Work item:
A word-for-word copy is required of the line containing "estate agent license" and of each line after it in the material below, through the last one.

Records supplied:
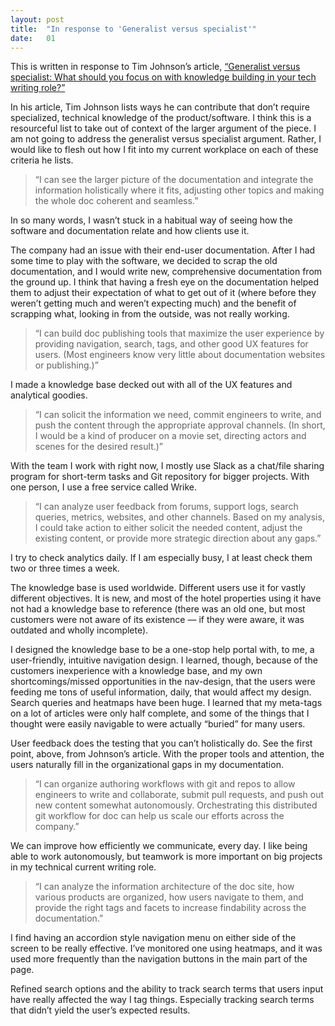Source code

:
 ```yaml
---
layout: post
title:  "In response to 'Generalist versus specialist'"
date:   01
---
```


<p>This is written in response to Tim Johnson’s article, <a href="http://idratherbewriting.com/2016/12/20/changing-roles-of-technical-writers/">“Generalist versus specialist: What should you focus on with knowledge building in your tech writing role?”</a></p>

<p>In his article, Tim Johnson lists ways he can contribute that don’t require specialized, technical knowledge of the product/software. I think this is a resourceful list to take out of context of the larger argument of the piece. I am not going to address the generalist versus specialist argument. Rather, I would like to flesh out how I fit into my current workplace on each of these criteria he lists.</p>

<blockquote>“I can see the larger picture of the documentation and integrate the information holistically where it fits, adjusting other topics and making the whole doc coherent and seamless.”</blockquote>

<p>In so many words, I wasn’t stuck in a habitual way of seeing how the software and documentation relate and how clients use it.</p>

<p>The company had an issue with their end-user documentation. After I had some time to play with the software, we decided to scrap the old documentation, and I would write new, comprehensive documentation from the ground up. I think that having a fresh eye on the documentation helped them to adjust their expectation of what to get out of it (where before they weren’t getting much and weren’t expecting much) and the benefit of scrapping what, looking in from the outside, was not really working.</p>

<blockquote>“I can build doc publishing tools that maximize the user experience by providing navigation, search, tags, and other good UX features for users. (Most engineers know very little about documentation websites or publishing.)”</blockquote>

<p>I made a knowledge base decked out with all of the UX features and analytical goodies.</p>

<blockquote>“I can solicit the information we need, commit engineers to write, and push the content through the appropriate approval channels. (In short, I would be a kind of producer on a movie set, directing actors and scenes for the desired result.)”</blockquote>

<p>With the team I work with right now, I mostly use Slack as a chat/file sharing program for short-term tasks and Git repository for bigger projects. With one person, I use a free service called Wrike.</p>

<blockquote>“I can analyze user feedback from forums, support logs, search queries, metrics, websites, and other channels. Based on my analysis, I could take action to either solicit the needed content, adjust the existing content, or provide more strategic direction about any gaps.”</blockquote>

<p>I try to check analytics daily. If I am especially busy, I at least check them two or three times a week.</p>

<p>The knowledge base is used worldwide. Different users use it for vastly different objectives. It is new, and most of the hotel properties using it have not had a knowledge base to reference (there was an old one, but most customers were not aware of its existence — if they were aware, it was outdated and wholly incomplete).</p>

<p>I designed the knowledge base to be a one-stop help portal with, to me, a user-friendly, intuitive navigation design. I learned, though, because of the customers inexperience with a knowledge base, and my own shortcomings/missed opportunities in the nav-design, that the users were feeding me tons of useful information, daily, that would affect my design. Search queries and heatmaps have been huge. I learned that my meta-tags on a lot of articles were only half complete, and some of the things that I thought were easily navigable to were actually “buried” for many users.</p>

<p>User feedback does the testing that you can’t holistically do. See the first point, above, from Johnson’s article. With the proper tools and attention, the users naturally fill in the organizational gaps in my documentation.</p>

<blockquote>“I can organize authoring workflows with git and repos to allow engineers to write and collaborate, submit pull requests, and push out new content somewhat autonomously. Orchestrating this distributed git workflow for doc can help us scale our efforts across the company.”</blockquote>

<p>We can improve how efficiently we communicate, every day. I like being able to work autonomously, but teamwork is more important on big projects in my technical current writing role.</p>

<blockquote>“I can analyze the information architecture of the doc site, how various products are organized, how users navigate to them, and provide the right tags and facets to increase findability across the documentation.”</blockquote>

<p>I find having an accordion style navigation menu on either side of the screen to be really effective. I’ve monitored one using heatmaps, and it was used more frequently than the navigation buttons in the main part of the page.</p>

<p>Refined search options and the ability to track search terms that users input have really affected the way I tag things. Especially tracking search terms that didn’t yield the user’s expected results.</p>
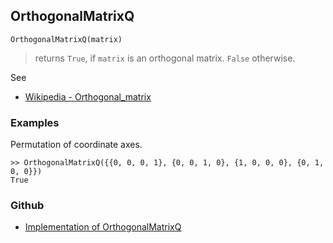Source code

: ## OrthogonalMatrixQ

```
OrthogonalMatrixQ(matrix)
```

> returns `True`, if `matrix` is an orthogonal matrix. `False` otherwise.
 
See
* [Wikipedia - Orthogonal_matrix](https://en.wikipedia.org/wiki/Orthogonal_matrix)

### Examples

Permutation of coordinate axes.

```
>> OrthogonalMatrixQ({{0, 0, 0, 1}, {0, 0, 1, 0}, {1, 0, 0, 0}, {0, 1, 0, 0}})
True
```
 

### Github

* [Implementation of OrthogonalMatrixQ](https://github.com/axkr/symja_android_library/blob/master/symja_android_library/matheclipse-core/src/main/java/org/matheclipse/core/builtin/PredicateQ.java#L818) 
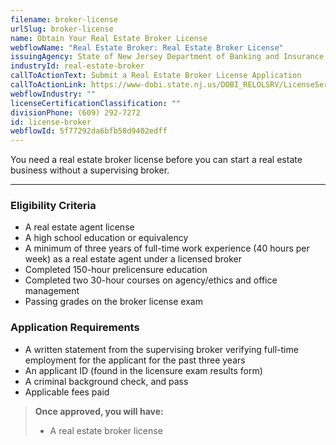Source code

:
 ```yaml
---
filename: broker-license
urlSlug: broker-license
name: Obtain Your Real Estate Broker License
webflowName: "Real Estate Broker: Real Estate Broker License"
issuingAgency: State of New Jersey Department of Banking and Insurance Real Estate Commission
industryId: real-estate-broker
callToActionText: Submit a Real Estate Broker License Application
callToActionLink: https://www-dobi.state.nj.us/DOBI_RELOLSRV/LicenseServices
webflowIndustry: ""
licenseCertificationClassification: ""
divisionPhone: (609) 292-7272
id: license-broker
webflowId: 5f77292da6bfb58d9402edff
---
```

You need a real estate broker license before you can start a real estate business without a supervising broker.

- - -

### Eligibility Criteria

* A real estate agent license
* A high school education or equivalency
* A minimum of three years of full-time work experience (40 hours per week) as a real estate agent under a licensed broker
* Completed 150-hour prelicensure education
* Completed two 30-hour courses on agency/ethics and office management
* Passing grades on the broker license exam

### Application Requirements

* A written statement from the supervising broker verifying full-time employment for the applicant for the past three years
* An applicant ID (found in the licensure exam results form)
* A criminal background check, and pass
* Applicable fees paid

> **Once approved, you will have:**
>
> * A real estate broker license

Exercise result:
* A real estate agent license
* A high school education or equivalency
* A minimum of three years of full-time work experience (40 hours per week) as a real estate agent under a licensed broker
* Completed 150-hour prelicensure education
* Completed two 30-hour courses on agency/ethics and office management
* Passing grades on the broker license exam

### Application Requirements

* A written statement from the supervising broker verifying full-time employment for the applicant for the past three years
* An applicant ID (found in the licensure exam results form)
* A criminal background check, and pass
* Applicable fees paid

> **Once approved, you will have:**
>
> * A real estate broker license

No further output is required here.